== About this exercise ==
Copy out the lines of the records below, and only those lines, from the one with "- **Benutzer**: Verhaltensunterschiede" through the one with "## Haben Sie", exactly as they appear.

== Material for the task ==
──────

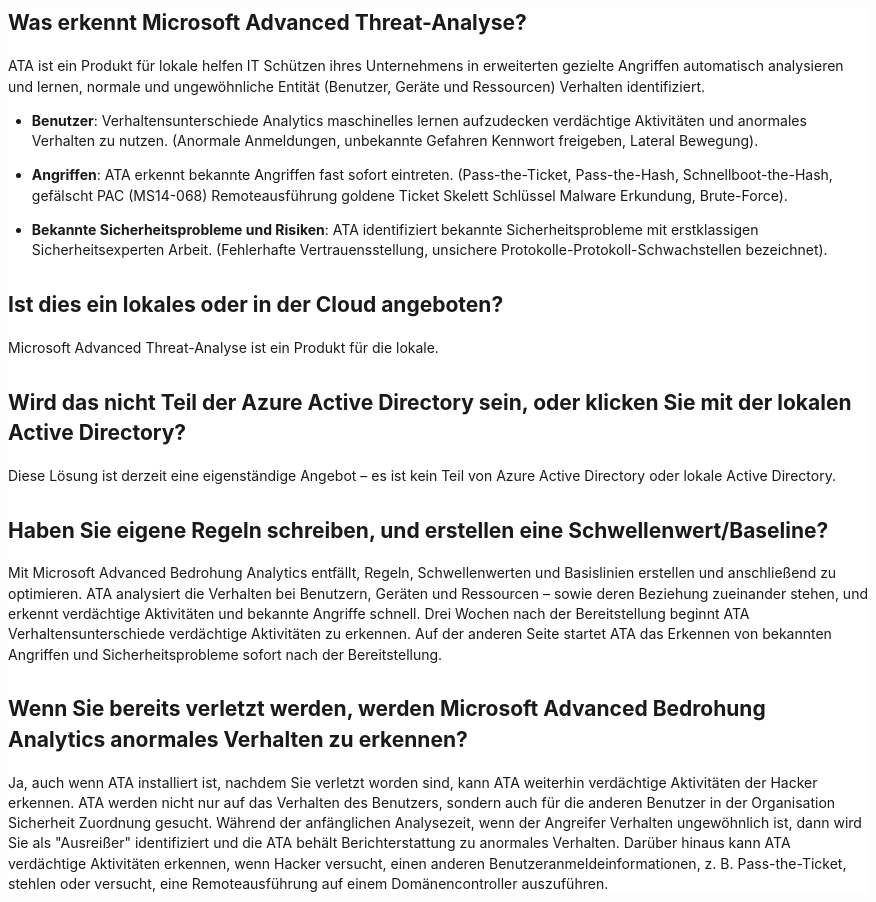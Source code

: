 
## Was erkennt Microsoft Advanced Threat-Analyse?

ATA ist ein Produkt für lokale helfen IT Schützen ihres Unternehmens in erweiterten gezielte Angriffen automatisch analysieren und lernen, normale und ungewöhnliche Entität (Benutzer, Geräte und Ressourcen) Verhalten identifiziert.


- **Benutzer**: Verhaltensunterschiede Analytics maschinelles lernen aufzudecken verdächtige Aktivitäten und anormales Verhalten zu nutzen. (Anormale Anmeldungen, unbekannte Gefahren Kennwort freigeben, Lateral Bewegung).

- **Angriffen**: ATA erkennt bekannte Angriffen fast sofort eintreten. (Pass-the-Ticket, Pass-the-Hash, Schnellboot-the-Hash, gefälscht PAC (MS14-068) Remoteausführung goldene Ticket Skelett Schlüssel Malware Erkundung, Brute-Force).

- **Bekannte Sicherheitsprobleme und Risiken**: ATA identifiziert bekannte Sicherheitsprobleme mit erstklassigen Sicherheitsexperten Arbeit. (Fehlerhafte Vertrauensstellung, unsichere Protokolle-Protokoll-Schwachstellen bezeichnet).


## Ist dies ein lokales oder in der Cloud angeboten?

Microsoft Advanced Threat-Analyse ist ein Produkt für die lokale.


## Wird das nicht Teil der Azure Active Directory sein, oder klicken Sie mit der lokalen Active Directory?

Diese Lösung ist derzeit eine eigenständige Angebot – es ist kein Teil von Azure Active Directory oder lokale Active Directory.


## Haben Sie eigene Regeln schreiben, und erstellen eine Schwellenwert/Baseline?

Mit Microsoft Advanced Bedrohung Analytics entfällt, Regeln, Schwellenwerten und Basislinien erstellen und anschließend zu optimieren. ATA analysiert die Verhalten bei Benutzern, Geräten und Ressourcen – sowie deren Beziehung zueinander stehen, und erkennt verdächtige Aktivitäten und bekannte Angriffe schnell. Drei Wochen nach der Bereitstellung beginnt ATA Verhaltensunterschiede verdächtige Aktivitäten zu erkennen. Auf der anderen Seite startet ATA das Erkennen von bekannten Angriffen und Sicherheitsprobleme sofort nach der Bereitstellung.


## Wenn Sie bereits verletzt werden, werden Microsoft Advanced Bedrohung Analytics anormales Verhalten zu erkennen?

Ja, auch wenn ATA installiert ist, nachdem Sie verletzt worden sind, kann ATA weiterhin verdächtige Aktivitäten der Hacker erkennen. ATA werden nicht nur auf das Verhalten des Benutzers, sondern auch für die anderen Benutzer in der Organisation Sicherheit Zuordnung gesucht. Während der anfänglichen Analysezeit, wenn der Angreifer Verhalten ungewöhnlich ist, dann wird Sie als "Ausreißer" identifiziert und die ATA behält Berichterstattung zu anormales Verhalten. Darüber hinaus kann ATA verdächtige Aktivitäten erkennen, wenn Hacker versucht, einen anderen Benutzeranmeldeinformationen, z. B. Pass-the-Ticket, stehlen oder versucht, eine Remoteausführung auf einem Domänencontroller auszuführen.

──────

== Written solution ==
- **Benutzer**: Verhaltensunterschiede Analytics maschinelles lernen aufzudecken verdächtige Aktivitäten und anormales Verhalten zu nutzen. (Anormale Anmeldungen, unbekannte Gefahren Kennwort freigeben, Lateral Bewegung).

- **Angriffen**: ATA erkennt bekannte Angriffen fast sofort eintreten. (Pass-the-Ticket, Pass-the-Hash, Schnellboot-the-Hash, gefälscht PAC (MS14-068) Remoteausführung goldene Ticket Skelett Schlüssel Malware Erkundung, Brute-Force).

- **Bekannte Sicherheitsprobleme und Risiken**: ATA identifiziert bekannte Sicherheitsprobleme mit erstklassigen Sicherheitsexperten Arbeit. (Fehlerhafte Vertrauensstellung, unsichere Protokolle-Protokoll-Schwachstellen bezeichnet).


## Ist dies ein lokales oder in der Cloud angeboten?

Microsoft Advanced Threat-Analyse ist ein Produkt für die lokale.


## Wird das nicht Teil der Azure Active Directory sein, oder klicken Sie mit der lokalen Active Directory?

Diese Lösung ist derzeit eine eigenständige Angebot – es ist kein Teil von Azure Active Directory oder lokale Active Directory.


## Haben Sie eigene Regeln schreiben, und erstellen eine Schwellenwert/Baseline?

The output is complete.